### THE PROBLEM:
Below are the records; work out how many lines among them contain "herokuapp", and write nothing besides that number.

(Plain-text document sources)

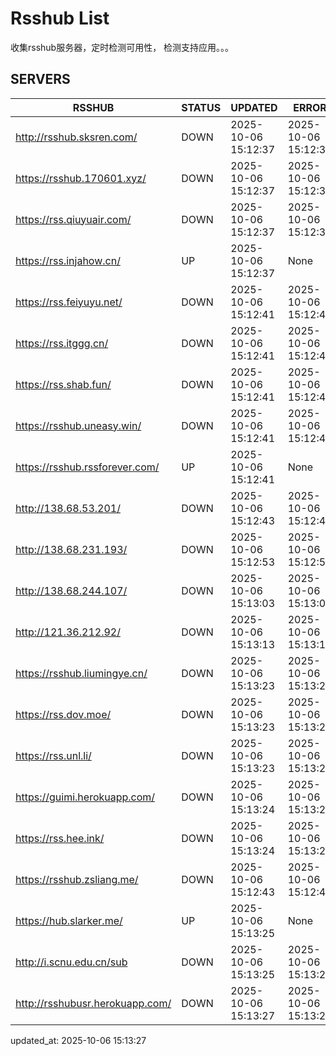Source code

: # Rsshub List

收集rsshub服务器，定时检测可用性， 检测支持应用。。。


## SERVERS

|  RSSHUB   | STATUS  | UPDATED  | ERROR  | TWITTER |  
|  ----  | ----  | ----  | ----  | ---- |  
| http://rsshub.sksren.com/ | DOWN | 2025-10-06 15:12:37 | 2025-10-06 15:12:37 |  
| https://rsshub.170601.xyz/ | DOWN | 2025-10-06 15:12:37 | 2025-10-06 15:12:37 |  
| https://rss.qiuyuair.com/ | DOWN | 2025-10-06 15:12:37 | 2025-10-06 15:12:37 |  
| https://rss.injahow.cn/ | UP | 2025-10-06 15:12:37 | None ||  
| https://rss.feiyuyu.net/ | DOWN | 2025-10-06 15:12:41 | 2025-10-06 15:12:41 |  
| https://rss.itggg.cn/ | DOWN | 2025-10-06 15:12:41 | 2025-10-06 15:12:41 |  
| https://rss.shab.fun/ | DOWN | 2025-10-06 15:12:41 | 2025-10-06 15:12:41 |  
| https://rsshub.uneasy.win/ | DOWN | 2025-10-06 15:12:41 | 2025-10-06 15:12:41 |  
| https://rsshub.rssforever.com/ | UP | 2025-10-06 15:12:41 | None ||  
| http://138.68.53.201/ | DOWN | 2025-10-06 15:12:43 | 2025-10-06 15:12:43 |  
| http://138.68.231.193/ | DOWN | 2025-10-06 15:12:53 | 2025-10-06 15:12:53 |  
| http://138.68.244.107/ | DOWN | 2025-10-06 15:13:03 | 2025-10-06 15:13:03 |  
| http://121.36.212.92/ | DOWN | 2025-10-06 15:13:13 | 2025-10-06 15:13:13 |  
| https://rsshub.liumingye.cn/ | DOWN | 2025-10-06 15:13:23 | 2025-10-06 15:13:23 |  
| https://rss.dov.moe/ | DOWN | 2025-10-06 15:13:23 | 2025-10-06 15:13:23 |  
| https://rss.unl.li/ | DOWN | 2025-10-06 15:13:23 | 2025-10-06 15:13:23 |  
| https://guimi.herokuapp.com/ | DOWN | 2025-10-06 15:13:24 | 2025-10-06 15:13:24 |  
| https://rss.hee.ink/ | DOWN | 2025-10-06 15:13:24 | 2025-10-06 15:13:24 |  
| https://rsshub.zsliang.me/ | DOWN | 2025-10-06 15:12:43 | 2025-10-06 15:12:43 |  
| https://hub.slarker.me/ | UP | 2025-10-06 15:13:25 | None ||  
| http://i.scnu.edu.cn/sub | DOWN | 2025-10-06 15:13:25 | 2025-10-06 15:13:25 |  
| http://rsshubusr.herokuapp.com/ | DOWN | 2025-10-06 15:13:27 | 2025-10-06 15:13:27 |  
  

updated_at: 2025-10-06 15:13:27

### FINISHED TASK:
2